Many museums now offer CC0 access to the artwork in their collections. Here are a few:
- Art Institute of Chicago
More than 50,000 images of works in the collection, including the favorite, A Sunday on La Grande Jatte, by Georges Seurat.
- Belvedere, Vienna
Works by Klimt and Schiele are included in the collection with nearly 20,000 images
- Birmingham Museums Trust
Nearly 2,500 images from across the eight municipal collections looked after by the trust. More are gradually being added.
- Cleveland Art Museum
Open Access is a logical and exciting outgrowth of the CMA’s inclusive mission “to create transformative experiences through art, for the benefit of all the people, forever.” 30,000 works from the collection, including the expansive Asian collection.
- Harvard Art Museums
More than 200,000 images available from the university’s collections of 250,000 objects
- J. Paul Getty Museum, Los Angeles
The Getty makes available, without charge, all available digital images to which the Getty holds the rights or that are in the public domain to be used for any purpose. No permission is required.
- Kunstmuseum Basel
The Kunstmuseum Basel’s Collection Online website provides over 4,100 photographs of our works for download; all images are in the public domain.

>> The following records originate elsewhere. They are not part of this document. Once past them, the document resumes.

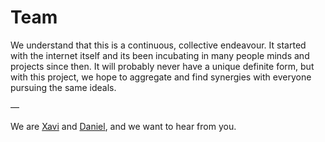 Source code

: # Team

We understand that this is a continuous, collective endeavour. It started with the internet itself and its been incubating in many people minds and projects since then. It will probably never have a unique definite form, but with this project, we hope to aggregate and find synergies with everyone pursuing the same ideals.

—

We are [Xavi](https://github.com/xavivives) and [Daniel](https://github.com/interplanetarymindmap/index/tree/master/daniel), and we want to hear from you.  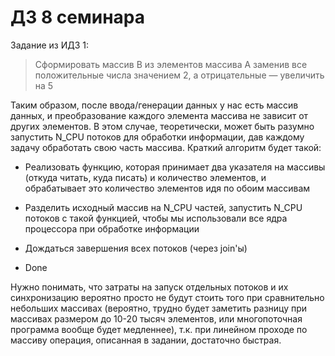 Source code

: # ДЗ 8 семинара

Задание из ИДЗ 1:

> Сформировать массив B из элементов массива A заменив все
> положительные числа значением 2, а отрицательные — увеличить на 5

Таким образом, после ввода/генерации данных у нас есть массив данных, и преобразование каждого элемента массива не зависит от других элементов. В этом случае, теоретически, может быть разумно запустить N_CPU потоков для обработки информации, дав каждому задачу обработать свою часть массива. Краткий алгоритм будет такой:

* Реализовать функцию, которая принимает два указателя на массивы (откуда читать, куда писать) и количество элементов, и обрабатывает это количество элементов идя по обоим массивам

* Разделить исходный массив на N_CPU частей, запустить N_CPU потоков с такой функцией, чтобы мы использовали все ядра процессора при обработке информации

* Дождаться завершения всех потоков (через join'ы)

* Done

Нужно понимать, что затраты на запуск отдельных потоков и их синхронизацию вероятно просто не будут стоить того при сравнительно небольших массивах (вероятно, трудно будет заметить разницу при массивах размером до 10-20 тысяч элементов, или многопоточная программа вообще будет медленнее), т.к. при линейном проходе по массиву операция, описанная в задании, достаточно быстрая. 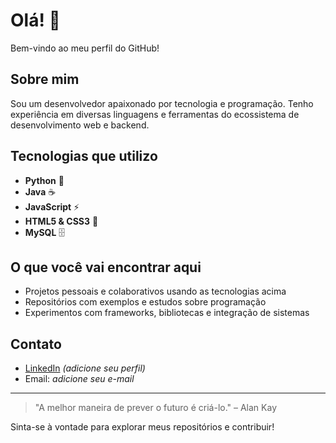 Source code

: # Olá! 👋

Bem-vindo ao meu perfil do GitHub!

## Sobre mim

Sou um desenvolvedor apaixonado por tecnologia e programação. Tenho experiência em diversas linguagens e ferramentas do ecossistema de desenvolvimento web e backend.

## Tecnologias que utilizo

- **Python** 🐍
- **Java** ☕
- **JavaScript** ⚡
- **HTML5 & CSS3** 🎨
- **MySQL** 🗄️

## O que você vai encontrar aqui

- Projetos pessoais e colaborativos usando as tecnologias acima
- Repositórios com exemplos e estudos sobre programação
- Experimentos com frameworks, bibliotecas e integração de sistemas

## Contato

- [LinkedIn](https://www.linkedin.com/) _(adicione seu perfil)_
- Email: _adicione seu e-mail_

---

> "A melhor maneira de prever o futuro é criá-lo." – Alan Kay

Sinta-se à vontade para explorar meus repositórios e contribuir!

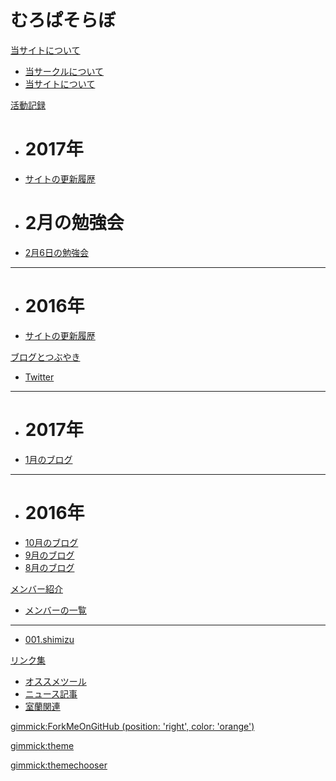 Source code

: # むろぱそらぼ

[当サイトについて]()

  * [当サークルについて](md/about/circle.md)
  * [当サイトについて](md/about/site.md)


[活動記録]()

  * # 2017年
  * [サイトの更新履歴](md/sitelog/2017.md)
  * # 2月の勉強会
  * [2月6日の勉強会](md/sitelog/2017/02/2017-02-06.md)
  - - - -
  * # 2016年
  * [サイトの更新履歴](md/sitelog/2016.md)


[ブログとつぶやき]()

  * [Twitter](https://twitter.com/muropclab2016)
  - - - -
  * # 2017年
  * [1月のブログ](md/blog/2017/2017-01.md)
  - - - -
  * # 2016年
  * [10月のブログ](md/blog/2016/2016-10.md)
  * [9月のブログ](md/blog/2016/2016-09.md)
  * [8月のブログ](md/blog/2016/2016-08.md)


[メンバー紹介]()

  * [メンバーの一覧](md/member/memberlist.md)
  - - - -
  * [001.shimizu](md/member/001.shimizu.md)


[リンク集]()

  * [オススメツール](md/links/tools.md)
  * [ニュース記事](md/links/news.md)
  * [室蘭関連](md/links/muroran.md)


<!-- color is one of [ 'red', 'darkblue', 'green', 'orange', 'white', 'gray' ] -->
[gimmick:ForkMeOnGitHub (position: 'right', color: 'orange') ](https://github.com/muropclab)

<!-- 'bootstrap','amelia','cerulean','cosmo','cyborg','flatly','journal','readable','simplex','slate','spacelab','united','yeti' -->
[gimmick:theme](readable)
<!-- [gimmick:theme (inverse: true)](readable) -->

[gimmick:themechooser](テーマを変える)
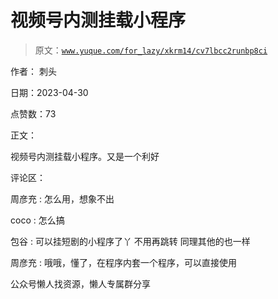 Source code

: # 视频号内测挂载小程序

> 原文：[`www.yuque.com/for_lazy/xkrm14/cv7lbcc2runbp8ci`](https://www.yuque.com/for_lazy/xkrm14/cv7lbcc2runbp8ci)



作者： 刺头



日期：2023-04-30



点赞数：73

<ne-hole id="u2d5b00c7" data-lake-id="u2d5b00c7">

正文：



视频号内测挂载小程序。又是一个利好

<ne-hole id="ubf7bd706" data-lake-id="ubf7bd706">

评论区：



周彦充 : 怎么用，想象不出



coco : 怎么搞



包谷 : 可以挂短剧的小程序了丫 不用再跳转 同理其他的也一样



周彦充 : 哦哦，懂了，在程序内套一个程序，可以直接使用

<ne-hole id="u73bf2e17" data-lake-id="u73bf2e17">

公众号懒人找资源，懒人专属群分享

</ne-hole></ne-hole></ne-hole> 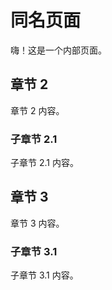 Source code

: # 同名页面

嗨！这是一个内部页面。

## 章节 2

章节 2 内容。

### 子章节 2.1

子章节 2.1 内容。

## 章节 3

章节 3 内容。

### 子章节 3.1

子章节 3.1 内容。

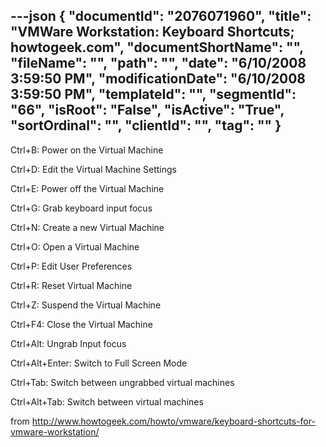 ---json
{
  "documentId": "2076071960",
  "title": "VMWare Workstation: Keyboard Shortcuts; howtogeek.com",
  "documentShortName": "",
  "fileName": "",
  "path": "",
  "date": "6/10/2008 3:59:50 PM",
  "modificationDate": "6/10/2008 3:59:50 PM",
  "templateId": "",
  "segmentId": "66",
  "isRoot": "False",
  "isActive": "True",
  "sortOrdinal": "",
  "clientId": "",
  "tag": ""
}
---

Ctrl+B: Power on the Virtual Machine

Ctrl+D: Edit the Virtual Machine Settings

Ctrl+E: Power off the Virtual Machine

Ctrl+G: Grab keyboard input focus

Ctrl+N: Create a new Virtual Machine

Ctrl+O: Open a Virtual Machine

Ctrl+P: Edit User Preferences

Ctrl+R: Reset Virtual Machine

Ctrl+Z: Suspend the Virtual Machine

Ctrl+F4: Close the Virtual Machine

Ctrl+Alt: Ungrab Input focus

Ctrl+Alt+Enter: Switch to Full Screen Mode

Ctrl+Tab: Switch between ungrabbed virtual machines

Ctrl+Alt+Tab: Switch between virtual machines

from http://www.howtogeek.com/howto/vmware/keyboard-shortcuts-for-vmware-workstation/

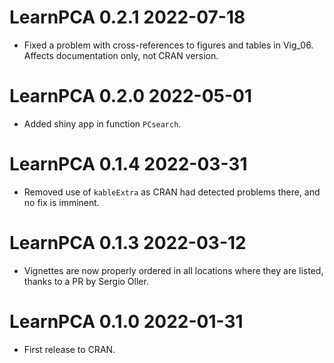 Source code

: # LearnPCA 0.2.1 2022-07-18
* Fixed a problem with cross-references to figures and tables in Vig_06. Affects documentation only, not CRAN version.

# LearnPCA 0.2.0 2022-05-01
* Added shiny app in function `PCsearch`.

# LearnPCA 0.1.4 2022-03-31
* Removed use of `kableExtra` as CRAN had detected problems there, and no fix is imminent.

# LearnPCA 0.1.3 2022-03-12
* Vignettes are now properly ordered in all locations where they are listed, thanks to a PR by Sergio Oller.

# LearnPCA 0.1.0 2022-01-31
* First release to CRAN.
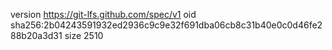 version https://git-lfs.github.com/spec/v1
oid sha256:2b04243591932ed2936c9c9e32f691dba06cb8c31b40e0c0d46fe288b20a3d31
size 2510

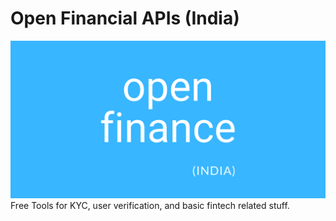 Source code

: # Open Financial APIs (India)
![Logo](https://raw.githubusercontent.com/uditjuneja/open-finanace-india/main/assets/open_finance.png)
Free Tools for KYC, user verification, and basic fintech related stuff.

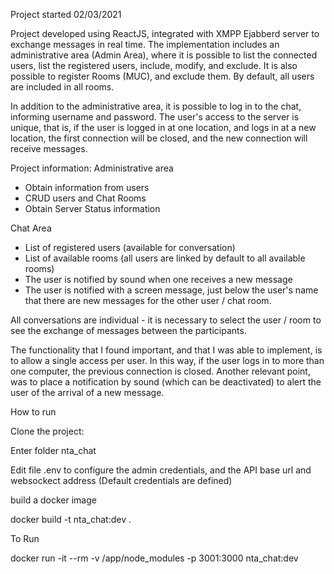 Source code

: Project started 02/03/2021

Project developed using ReactJS, integrated with XMPP Ejabberd server to exchange messages in real time. The implementation includes an administrative area (Admin Area), where it is possible to list the connected users, list the registered users, include, modify, and exclude. It is also possible to register Rooms (MUC), and exclude them. By default, all users are included in all rooms.

In addition to the administrative area, it is possible to log in to the chat, informing username and password. The user's access to the server is unique, that is, if the user is logged in at one location, and logs in at a new location, the first connection will be closed, and the new connection will receive messages.

Project information:
Administrative area

- Obtain information from users
- CRUD users and Chat Rooms
- Obtain Server Status information

Chat Area

- List of registered users (available for conversation)
- List of available rooms (all users are linked by default to all available rooms)
- The user is notified by sound when one receives a new message
- The user is notified with a screen message, just below the user's name that there are new messages for the other user / chat room.

All conversations are individual - it is necessary to select the user / room to see the exchange of messages between the participants.

The functionality that I found important, and that I was able to implement, is to allow a single access per user. In this way, if the user logs in to more than one computer, the previous connection is closed. Another relevant point, was to place a notification by sound (which can be deactivated) to alert the user of the arrival of a new message.

How to run

Clone the project:


Enter folder nta_chat

Edit file .env to configure the admin credentials, and the API base url and websockect address (Default credentials are defined)

build a docker image

docker build -t nta_chat:dev .

To Run

docker run -it --rm -v /app/node_modules -p 3001:3000 nta_chat:dev
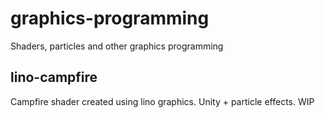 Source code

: # graphics-programming
Shaders, particles and other graphics programming

## lino-campfire
Campfire shader created using lino graphics. Unity + particle effects. WIP

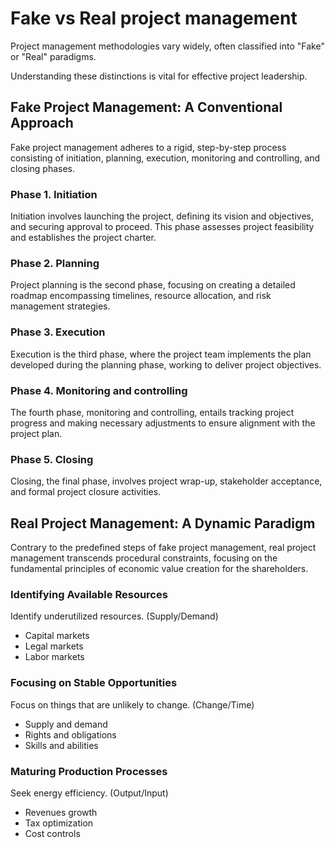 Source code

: # Fake vs Real project management

Project management methodologies vary widely, often classified into "Fake" or "Real" paradigms.

Understanding these distinctions is vital for effective project leadership.

## Fake Project Management: A Conventional Approach

Fake project management adheres to a rigid, step-by-step process consisting of initiation, planning, execution, monitoring and controlling, and closing phases.

### Phase 1. Initiation

Initiation involves launching the project, defining its vision and objectives, and securing approval to proceed. This phase assesses project feasibility and establishes the project charter.

### Phase 2. Planning

Project planning is the second phase, focusing on creating a detailed roadmap encompassing timelines, resource allocation, and risk management strategies.

### Phase 3. Execution

Execution is the third phase, where the project team implements the plan developed during the planning phase, working to deliver project objectives.

### Phase 4. Monitoring and controlling

The fourth phase, monitoring and controlling, entails tracking project progress and making necessary adjustments to ensure alignment with the project plan.

### Phase 5. Closing

Closing, the final phase, involves project wrap-up, stakeholder acceptance, and formal project closure activities.

## Real Project Management: A Dynamic Paradigm

Contrary to the predefined steps of fake project management, real project management transcends procedural constraints, focusing on the fundamental principles of economic value creation for the shareholders.

### Identifying Available Resources

Identify underutilized resources. (Supply/Demand)

- Capital markets
- Legal markets
- Labor markets

### Focusing on Stable Opportunities

Focus on things that are unlikely to change. (Change/Time)

- Supply and demand
- Rights and obligations
- Skills and abilities

### Maturing Production Processes

Seek energy efficiency. (Output/Input)

- Revenues growth
- Tax optimization
- Cost controls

- Library of Congress, Washington, D.C.
Millions of images from the national archives
- Los Angeles County Museum of Art
Nearly 20,000 images of artworks the museum believes to be in the public domain are available to download on this site. Other images may be protected by copyright and other intellectual property rights.
- Mauritshuis, The Hague
All the works of art of the Mauritshuis collection can now also be admired online. Most of the collection has been photographed in high resolution, allowing you to zoom in to the smallest details. More than 800 works, including Rembrandt, Vermeer, and many other Dutch and Flemish masters.
- Metropolitan Museum of Art, New York
Enjoy more than 375,000 hi-res images of public-domain works from the collection. Search the sites Open Access area.
- Minneapolis Institute of Art
Images of works of art identified as in the Public Domain (CC PDM) have been identified as being free of known restrictions under copyright law, including all related and neighboring rights. Mia’s collection contains over 50,000 works in the Public Domain! You can copy, modify, distribute and perform the works, even for commercial purposes, all without asking permission.
- Munch Museet, Norway
One of the world’s largest single-artist collections: 1,150 paintings and some 18,000 prints, free to download
- Museum of New Zealand Te Papa Tongarewa, WellingtonAround 30,000 images from New Zealand’s state collections
- Národní galerie Praha
The Czech Republic’s national collections in Prague
- National Gallery of Art, Washington, D.C.
More than 51,000 works in the public domain
- Nationalmuseet Danmark
More than 50,000 images from 20 institutions across Denmark
- Nationalmuseum, Stockholm
6,000 images – most of the collection – via Wikimedia Commons
- New York Public Library
180,000 items, free to share and reuse
- Paris Musées
320,000 images from 14 Parisian institutions, including the Petit Palais and the Catacombs
- The Rijks Museum
Includes many famous works including many Vermeers and Van Goghs.
- Smithsonian Institution, Washington, D.C.
As of 26 February 2020, 2.8m digitized images from across the Smithsonian’s multiple museums, research centers, libraries, and archives are freely available online.
- Städtische Galerie im Lenbachhaus, Munich
Full access to out-of-copyright works. Strong on Munich-based painters of the 19th and early 20th centuries
- Statens Museum for Kunst, Copenhagen
Around 15,000 works (of a quarter of a million) have been photographed in hi-res, with all public domain images free to download and use
- Wellcome Collection, London
Thousands of archival images from the science collections at the museum and library
- Yale University
Thousands of images of works in the Gallery’s collection believed to be in the public domain are available for free download through the Gallery’s website. Under Yale University’s Open Access Policy, anyone may use the Gallery’s open-access material without further application, authorization, or fees due to the Gallery or to Yale.